Look below for lines that hold the string "κτίριο" and copy each one.

Dataset entries
● ● ● ● ● ● ●

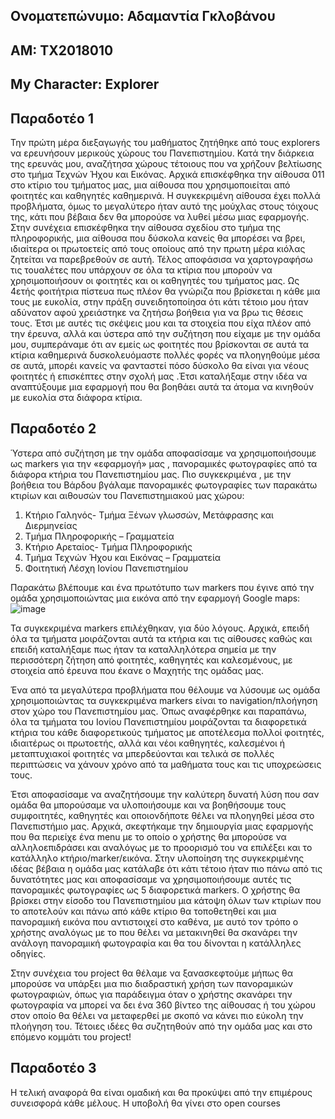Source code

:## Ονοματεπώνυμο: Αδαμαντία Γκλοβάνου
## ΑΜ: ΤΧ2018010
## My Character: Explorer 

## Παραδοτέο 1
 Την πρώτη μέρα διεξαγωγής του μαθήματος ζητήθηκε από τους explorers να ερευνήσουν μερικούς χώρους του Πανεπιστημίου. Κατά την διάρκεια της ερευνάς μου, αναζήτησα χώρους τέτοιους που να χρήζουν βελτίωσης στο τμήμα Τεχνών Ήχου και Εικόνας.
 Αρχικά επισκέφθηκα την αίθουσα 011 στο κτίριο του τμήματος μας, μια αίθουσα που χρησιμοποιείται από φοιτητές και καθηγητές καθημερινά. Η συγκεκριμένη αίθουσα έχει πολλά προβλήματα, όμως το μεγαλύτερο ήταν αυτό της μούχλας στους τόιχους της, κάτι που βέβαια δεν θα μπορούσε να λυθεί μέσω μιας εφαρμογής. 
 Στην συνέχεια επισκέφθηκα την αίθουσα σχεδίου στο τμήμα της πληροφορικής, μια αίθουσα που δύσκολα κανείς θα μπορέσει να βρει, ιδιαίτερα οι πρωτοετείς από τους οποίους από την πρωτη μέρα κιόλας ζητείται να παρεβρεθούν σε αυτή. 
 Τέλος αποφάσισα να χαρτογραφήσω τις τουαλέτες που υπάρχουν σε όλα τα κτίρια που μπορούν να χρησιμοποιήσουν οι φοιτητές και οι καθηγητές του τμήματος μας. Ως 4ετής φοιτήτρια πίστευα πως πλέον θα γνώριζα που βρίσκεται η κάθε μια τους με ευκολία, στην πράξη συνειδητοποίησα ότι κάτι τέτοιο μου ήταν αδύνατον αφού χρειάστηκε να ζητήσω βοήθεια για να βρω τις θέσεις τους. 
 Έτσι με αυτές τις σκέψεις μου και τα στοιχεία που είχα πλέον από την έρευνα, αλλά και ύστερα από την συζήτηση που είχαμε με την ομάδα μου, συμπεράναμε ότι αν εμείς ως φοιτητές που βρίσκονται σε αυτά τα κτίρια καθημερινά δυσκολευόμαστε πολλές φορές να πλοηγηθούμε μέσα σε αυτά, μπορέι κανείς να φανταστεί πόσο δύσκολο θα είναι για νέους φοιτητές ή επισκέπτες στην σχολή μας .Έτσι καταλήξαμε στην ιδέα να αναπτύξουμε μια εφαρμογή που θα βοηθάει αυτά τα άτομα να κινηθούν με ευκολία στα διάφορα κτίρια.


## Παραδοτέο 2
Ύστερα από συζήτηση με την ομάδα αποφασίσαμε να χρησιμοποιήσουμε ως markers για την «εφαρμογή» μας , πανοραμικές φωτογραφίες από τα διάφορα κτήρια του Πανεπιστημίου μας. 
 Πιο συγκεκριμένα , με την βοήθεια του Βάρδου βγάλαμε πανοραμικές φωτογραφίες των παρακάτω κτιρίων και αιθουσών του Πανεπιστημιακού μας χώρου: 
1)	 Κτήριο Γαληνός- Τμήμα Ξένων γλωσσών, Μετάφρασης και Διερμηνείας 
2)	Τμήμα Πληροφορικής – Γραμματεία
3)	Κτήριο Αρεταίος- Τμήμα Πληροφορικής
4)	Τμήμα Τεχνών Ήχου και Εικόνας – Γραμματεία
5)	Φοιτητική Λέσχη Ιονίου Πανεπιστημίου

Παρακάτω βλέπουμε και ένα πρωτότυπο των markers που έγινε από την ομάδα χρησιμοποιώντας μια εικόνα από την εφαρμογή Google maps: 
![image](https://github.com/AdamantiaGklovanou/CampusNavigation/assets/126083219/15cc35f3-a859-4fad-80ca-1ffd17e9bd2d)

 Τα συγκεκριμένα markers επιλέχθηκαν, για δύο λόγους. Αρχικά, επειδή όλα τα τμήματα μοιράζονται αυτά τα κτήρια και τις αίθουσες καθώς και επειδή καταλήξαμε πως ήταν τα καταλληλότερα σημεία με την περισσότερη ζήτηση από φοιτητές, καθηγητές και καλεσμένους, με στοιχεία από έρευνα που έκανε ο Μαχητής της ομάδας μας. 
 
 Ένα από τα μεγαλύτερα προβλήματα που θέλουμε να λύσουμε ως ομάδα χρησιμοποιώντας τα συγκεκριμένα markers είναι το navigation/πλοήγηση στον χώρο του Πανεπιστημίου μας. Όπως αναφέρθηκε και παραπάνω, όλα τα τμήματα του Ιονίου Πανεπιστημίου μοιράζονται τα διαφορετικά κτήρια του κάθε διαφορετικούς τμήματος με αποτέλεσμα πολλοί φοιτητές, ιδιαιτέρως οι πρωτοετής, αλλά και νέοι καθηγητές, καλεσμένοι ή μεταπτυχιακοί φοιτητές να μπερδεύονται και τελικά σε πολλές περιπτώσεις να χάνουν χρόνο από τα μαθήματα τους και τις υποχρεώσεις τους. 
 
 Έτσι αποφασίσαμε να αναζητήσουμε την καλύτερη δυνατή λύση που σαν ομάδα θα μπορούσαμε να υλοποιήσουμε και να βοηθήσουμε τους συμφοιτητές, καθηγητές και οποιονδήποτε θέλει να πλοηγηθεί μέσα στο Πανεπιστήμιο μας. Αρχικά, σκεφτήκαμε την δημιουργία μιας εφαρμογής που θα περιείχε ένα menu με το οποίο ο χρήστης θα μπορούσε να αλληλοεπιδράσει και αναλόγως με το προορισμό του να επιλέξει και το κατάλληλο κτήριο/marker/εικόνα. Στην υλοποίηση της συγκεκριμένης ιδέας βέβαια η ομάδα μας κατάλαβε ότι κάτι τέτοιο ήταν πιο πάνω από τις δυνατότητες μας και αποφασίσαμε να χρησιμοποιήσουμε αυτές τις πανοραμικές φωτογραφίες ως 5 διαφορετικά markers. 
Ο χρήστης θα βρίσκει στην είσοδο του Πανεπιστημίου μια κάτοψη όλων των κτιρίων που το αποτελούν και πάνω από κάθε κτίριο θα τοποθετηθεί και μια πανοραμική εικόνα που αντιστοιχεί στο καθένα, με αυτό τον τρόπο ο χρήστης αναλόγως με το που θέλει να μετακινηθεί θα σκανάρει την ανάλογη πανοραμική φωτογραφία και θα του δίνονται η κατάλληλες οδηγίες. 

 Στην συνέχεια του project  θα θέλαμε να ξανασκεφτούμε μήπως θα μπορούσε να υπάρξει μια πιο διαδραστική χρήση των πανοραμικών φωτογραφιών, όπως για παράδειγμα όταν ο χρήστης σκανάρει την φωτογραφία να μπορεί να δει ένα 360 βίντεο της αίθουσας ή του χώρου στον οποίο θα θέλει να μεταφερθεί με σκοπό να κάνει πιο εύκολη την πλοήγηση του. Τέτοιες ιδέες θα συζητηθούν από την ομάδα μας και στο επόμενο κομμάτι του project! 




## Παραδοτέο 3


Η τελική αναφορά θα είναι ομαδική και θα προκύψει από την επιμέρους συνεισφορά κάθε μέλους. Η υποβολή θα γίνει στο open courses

● ● ● ● ● ● ●

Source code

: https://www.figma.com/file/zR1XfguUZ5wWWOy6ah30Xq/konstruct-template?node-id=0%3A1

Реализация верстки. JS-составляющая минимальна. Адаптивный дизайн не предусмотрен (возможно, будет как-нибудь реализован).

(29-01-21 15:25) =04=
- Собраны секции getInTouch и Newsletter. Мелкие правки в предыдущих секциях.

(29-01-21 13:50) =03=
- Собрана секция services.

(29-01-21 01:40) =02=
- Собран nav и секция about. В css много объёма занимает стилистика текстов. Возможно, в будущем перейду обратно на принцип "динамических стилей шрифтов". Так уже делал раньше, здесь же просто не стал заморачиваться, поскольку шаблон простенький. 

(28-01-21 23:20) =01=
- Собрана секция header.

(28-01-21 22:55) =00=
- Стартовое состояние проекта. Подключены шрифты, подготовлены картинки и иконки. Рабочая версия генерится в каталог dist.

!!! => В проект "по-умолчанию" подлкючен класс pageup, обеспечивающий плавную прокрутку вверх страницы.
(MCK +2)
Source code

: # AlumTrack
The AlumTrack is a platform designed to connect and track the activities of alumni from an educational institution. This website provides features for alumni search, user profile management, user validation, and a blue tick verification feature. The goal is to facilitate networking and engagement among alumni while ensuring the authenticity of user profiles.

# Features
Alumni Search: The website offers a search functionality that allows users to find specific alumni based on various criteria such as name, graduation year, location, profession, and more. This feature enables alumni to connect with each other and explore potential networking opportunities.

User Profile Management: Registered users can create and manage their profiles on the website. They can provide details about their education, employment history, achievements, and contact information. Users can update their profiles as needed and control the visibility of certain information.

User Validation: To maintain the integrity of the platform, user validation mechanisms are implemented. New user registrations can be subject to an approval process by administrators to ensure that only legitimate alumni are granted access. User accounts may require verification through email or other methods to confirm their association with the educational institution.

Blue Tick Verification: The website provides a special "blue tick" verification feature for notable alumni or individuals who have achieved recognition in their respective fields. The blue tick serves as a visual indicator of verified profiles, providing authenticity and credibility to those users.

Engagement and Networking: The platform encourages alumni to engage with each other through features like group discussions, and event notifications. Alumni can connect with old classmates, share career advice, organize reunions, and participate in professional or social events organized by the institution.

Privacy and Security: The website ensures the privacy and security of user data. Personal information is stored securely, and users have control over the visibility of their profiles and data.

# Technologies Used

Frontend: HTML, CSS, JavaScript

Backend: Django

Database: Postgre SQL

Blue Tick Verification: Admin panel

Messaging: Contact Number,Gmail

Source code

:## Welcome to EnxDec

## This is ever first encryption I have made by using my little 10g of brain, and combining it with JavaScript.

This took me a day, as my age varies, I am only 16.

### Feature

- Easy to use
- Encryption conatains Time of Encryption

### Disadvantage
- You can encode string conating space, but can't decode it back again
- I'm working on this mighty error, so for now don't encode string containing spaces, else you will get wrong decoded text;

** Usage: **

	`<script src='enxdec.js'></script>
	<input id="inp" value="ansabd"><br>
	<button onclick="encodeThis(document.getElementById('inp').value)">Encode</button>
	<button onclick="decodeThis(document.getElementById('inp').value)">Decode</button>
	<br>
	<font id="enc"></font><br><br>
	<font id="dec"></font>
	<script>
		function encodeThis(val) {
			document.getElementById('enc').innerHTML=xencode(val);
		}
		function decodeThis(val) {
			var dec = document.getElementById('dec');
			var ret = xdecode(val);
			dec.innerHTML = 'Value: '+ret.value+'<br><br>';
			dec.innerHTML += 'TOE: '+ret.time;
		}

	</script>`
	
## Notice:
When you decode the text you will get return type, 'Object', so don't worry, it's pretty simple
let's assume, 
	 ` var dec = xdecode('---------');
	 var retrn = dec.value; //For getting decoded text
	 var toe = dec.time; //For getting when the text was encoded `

● ● ● ● ● ● ●

— EXPECTED OUTPUT —
 Αρχικά επισκέφθηκα την αίθουσα 011 στο κτίριο του τμήματος μας, μια αίθουσα που χρησιμοποιείται από φοιτητές και καθηγητές καθημερινά. Η συγκεκριμένη αίθουσα έχει πολλά προβλήματα, όμως το μεγαλύτερο ήταν αυτό της μούχλας στους τόιχους της, κάτι που βέβαια δεν θα μπορούσε να λυθεί μέσω μιας εφαρμογής. 
Ο χρήστης θα βρίσκει στην είσοδο του Πανεπιστημίου μια κάτοψη όλων των κτιρίων που το αποτελούν και πάνω από κάθε κτίριο θα τοποθετηθεί και μια πανοραμική εικόνα που αντιστοιχεί στο καθένα, με αυτό τον τρόπο ο χρήστης αναλόγως με το που θέλει να μετακινηθεί θα σκανάρει την ανάλογη πανοραμική φωτογραφία και θα του δίνονται η κατάλληλες οδηγίες. 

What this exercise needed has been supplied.